_Excerpted records_.

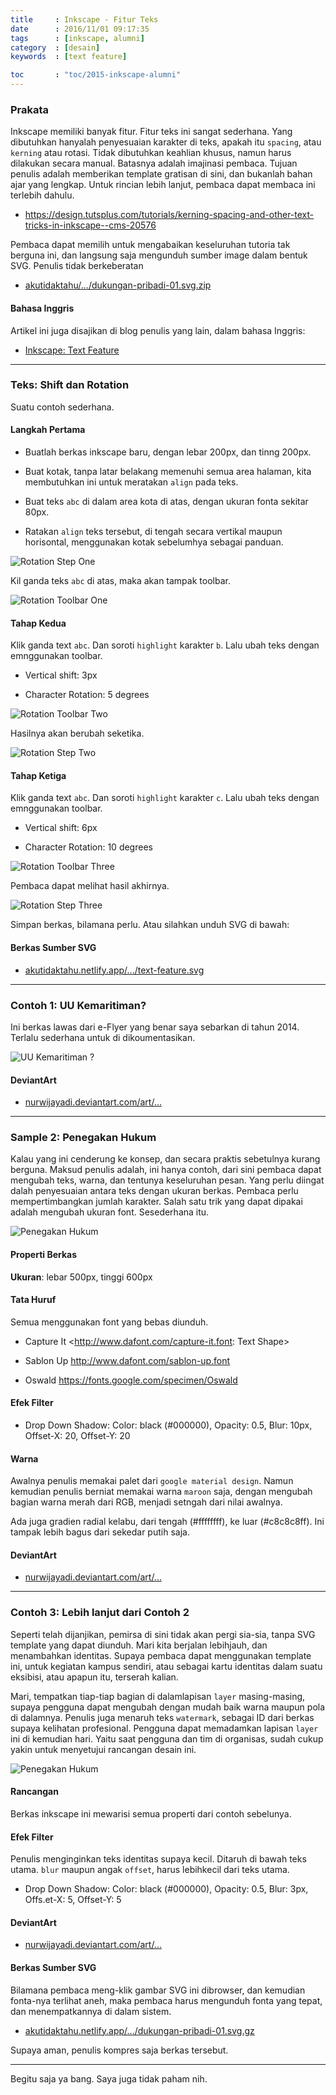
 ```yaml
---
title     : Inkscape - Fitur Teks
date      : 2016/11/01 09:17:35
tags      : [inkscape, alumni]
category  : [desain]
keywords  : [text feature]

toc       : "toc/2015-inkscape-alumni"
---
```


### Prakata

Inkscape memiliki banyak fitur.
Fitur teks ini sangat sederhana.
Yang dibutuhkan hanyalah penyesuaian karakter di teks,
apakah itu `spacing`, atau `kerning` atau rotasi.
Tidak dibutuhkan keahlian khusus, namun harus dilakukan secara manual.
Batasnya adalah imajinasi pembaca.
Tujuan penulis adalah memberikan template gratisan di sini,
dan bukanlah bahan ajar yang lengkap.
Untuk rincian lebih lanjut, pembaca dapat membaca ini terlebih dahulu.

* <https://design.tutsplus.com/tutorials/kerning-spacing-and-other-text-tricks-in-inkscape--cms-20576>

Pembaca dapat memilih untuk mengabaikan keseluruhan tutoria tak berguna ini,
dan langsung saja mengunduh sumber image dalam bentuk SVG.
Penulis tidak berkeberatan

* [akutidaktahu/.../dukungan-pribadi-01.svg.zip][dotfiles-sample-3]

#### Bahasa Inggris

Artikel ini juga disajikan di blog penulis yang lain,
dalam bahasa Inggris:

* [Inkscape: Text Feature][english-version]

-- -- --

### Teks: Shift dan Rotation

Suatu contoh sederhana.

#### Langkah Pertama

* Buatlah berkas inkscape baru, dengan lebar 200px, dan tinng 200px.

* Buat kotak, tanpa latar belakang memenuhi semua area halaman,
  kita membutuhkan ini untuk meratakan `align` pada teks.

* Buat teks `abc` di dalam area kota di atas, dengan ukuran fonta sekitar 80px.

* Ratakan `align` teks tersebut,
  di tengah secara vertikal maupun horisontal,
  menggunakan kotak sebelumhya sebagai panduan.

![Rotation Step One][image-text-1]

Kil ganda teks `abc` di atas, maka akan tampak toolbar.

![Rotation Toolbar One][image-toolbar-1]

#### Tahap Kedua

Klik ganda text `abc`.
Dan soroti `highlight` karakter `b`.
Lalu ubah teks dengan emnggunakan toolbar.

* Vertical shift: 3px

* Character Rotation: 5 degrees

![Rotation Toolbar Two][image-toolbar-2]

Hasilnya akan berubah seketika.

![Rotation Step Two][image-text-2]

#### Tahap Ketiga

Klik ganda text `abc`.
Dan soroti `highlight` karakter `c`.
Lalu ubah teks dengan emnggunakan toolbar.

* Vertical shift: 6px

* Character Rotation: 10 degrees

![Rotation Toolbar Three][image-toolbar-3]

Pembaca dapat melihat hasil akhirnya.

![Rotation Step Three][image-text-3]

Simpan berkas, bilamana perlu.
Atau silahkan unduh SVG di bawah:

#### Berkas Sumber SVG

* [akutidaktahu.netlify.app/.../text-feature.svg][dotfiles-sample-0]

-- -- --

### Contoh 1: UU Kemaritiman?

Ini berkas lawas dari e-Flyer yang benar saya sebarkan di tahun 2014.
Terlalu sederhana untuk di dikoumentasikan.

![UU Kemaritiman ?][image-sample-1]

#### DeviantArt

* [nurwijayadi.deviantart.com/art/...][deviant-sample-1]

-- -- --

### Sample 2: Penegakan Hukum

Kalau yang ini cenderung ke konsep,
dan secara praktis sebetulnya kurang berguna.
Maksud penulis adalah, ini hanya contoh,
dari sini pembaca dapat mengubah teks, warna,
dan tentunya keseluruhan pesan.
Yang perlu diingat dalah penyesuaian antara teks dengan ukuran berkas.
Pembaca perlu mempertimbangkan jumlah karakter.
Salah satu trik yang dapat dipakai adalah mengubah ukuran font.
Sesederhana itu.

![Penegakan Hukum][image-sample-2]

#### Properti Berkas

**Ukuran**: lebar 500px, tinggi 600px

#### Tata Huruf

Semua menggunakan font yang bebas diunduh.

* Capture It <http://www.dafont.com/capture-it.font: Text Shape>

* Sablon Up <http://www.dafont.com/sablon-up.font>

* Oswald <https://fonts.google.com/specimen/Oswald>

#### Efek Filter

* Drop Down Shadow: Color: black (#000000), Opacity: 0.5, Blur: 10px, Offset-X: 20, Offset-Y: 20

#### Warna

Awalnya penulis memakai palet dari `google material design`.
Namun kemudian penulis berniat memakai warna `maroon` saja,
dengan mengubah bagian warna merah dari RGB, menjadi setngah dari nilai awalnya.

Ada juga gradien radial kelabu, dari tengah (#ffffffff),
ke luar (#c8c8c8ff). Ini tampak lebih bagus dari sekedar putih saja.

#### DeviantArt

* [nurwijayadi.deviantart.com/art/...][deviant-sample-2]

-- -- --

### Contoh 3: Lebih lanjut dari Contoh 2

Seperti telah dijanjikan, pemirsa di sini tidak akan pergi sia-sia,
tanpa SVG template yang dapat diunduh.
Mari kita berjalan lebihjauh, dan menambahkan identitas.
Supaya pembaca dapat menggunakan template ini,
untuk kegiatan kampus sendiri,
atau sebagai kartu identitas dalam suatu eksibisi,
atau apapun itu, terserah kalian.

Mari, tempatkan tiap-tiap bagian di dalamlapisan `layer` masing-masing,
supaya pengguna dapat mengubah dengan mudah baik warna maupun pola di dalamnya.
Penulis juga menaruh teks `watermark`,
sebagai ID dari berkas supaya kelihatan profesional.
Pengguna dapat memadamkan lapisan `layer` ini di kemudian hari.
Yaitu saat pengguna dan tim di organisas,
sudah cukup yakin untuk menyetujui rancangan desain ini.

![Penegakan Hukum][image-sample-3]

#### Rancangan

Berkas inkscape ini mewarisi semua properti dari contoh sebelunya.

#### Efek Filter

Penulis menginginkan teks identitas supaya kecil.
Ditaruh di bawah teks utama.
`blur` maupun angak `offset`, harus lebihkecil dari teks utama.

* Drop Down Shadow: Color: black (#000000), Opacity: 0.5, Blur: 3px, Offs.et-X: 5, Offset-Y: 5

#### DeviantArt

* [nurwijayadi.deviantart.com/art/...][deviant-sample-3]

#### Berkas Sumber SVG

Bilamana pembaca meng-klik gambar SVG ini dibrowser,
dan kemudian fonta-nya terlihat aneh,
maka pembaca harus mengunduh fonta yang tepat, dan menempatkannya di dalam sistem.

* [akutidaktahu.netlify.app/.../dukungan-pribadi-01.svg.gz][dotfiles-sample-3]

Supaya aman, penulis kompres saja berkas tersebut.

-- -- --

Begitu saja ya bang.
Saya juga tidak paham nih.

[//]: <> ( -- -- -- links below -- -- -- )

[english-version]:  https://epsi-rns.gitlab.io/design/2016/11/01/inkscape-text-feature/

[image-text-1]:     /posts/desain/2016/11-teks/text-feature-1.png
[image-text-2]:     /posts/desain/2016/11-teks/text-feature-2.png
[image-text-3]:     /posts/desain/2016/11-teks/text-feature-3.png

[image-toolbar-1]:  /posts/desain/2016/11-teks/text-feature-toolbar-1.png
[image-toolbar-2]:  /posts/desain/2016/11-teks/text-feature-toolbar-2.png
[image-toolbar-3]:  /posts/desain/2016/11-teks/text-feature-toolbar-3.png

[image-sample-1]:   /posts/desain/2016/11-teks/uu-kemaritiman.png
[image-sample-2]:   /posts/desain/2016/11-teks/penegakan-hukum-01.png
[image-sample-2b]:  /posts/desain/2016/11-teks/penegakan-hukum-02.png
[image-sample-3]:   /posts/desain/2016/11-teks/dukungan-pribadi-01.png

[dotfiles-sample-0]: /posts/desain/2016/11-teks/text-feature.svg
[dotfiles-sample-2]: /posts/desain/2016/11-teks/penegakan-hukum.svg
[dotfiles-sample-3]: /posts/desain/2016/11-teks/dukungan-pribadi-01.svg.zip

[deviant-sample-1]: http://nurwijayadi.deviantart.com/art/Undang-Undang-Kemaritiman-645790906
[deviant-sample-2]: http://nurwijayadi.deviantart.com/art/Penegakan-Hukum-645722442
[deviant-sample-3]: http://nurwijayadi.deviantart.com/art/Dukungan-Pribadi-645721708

_Exercise directions_.
Copy out every line of the data that includes the word "tengah".

_Answer to this exercise_.
  di tengah secara vertikal maupun horisontal,
Ada juga gradien radial kelabu, dari tengah (#ffffffff),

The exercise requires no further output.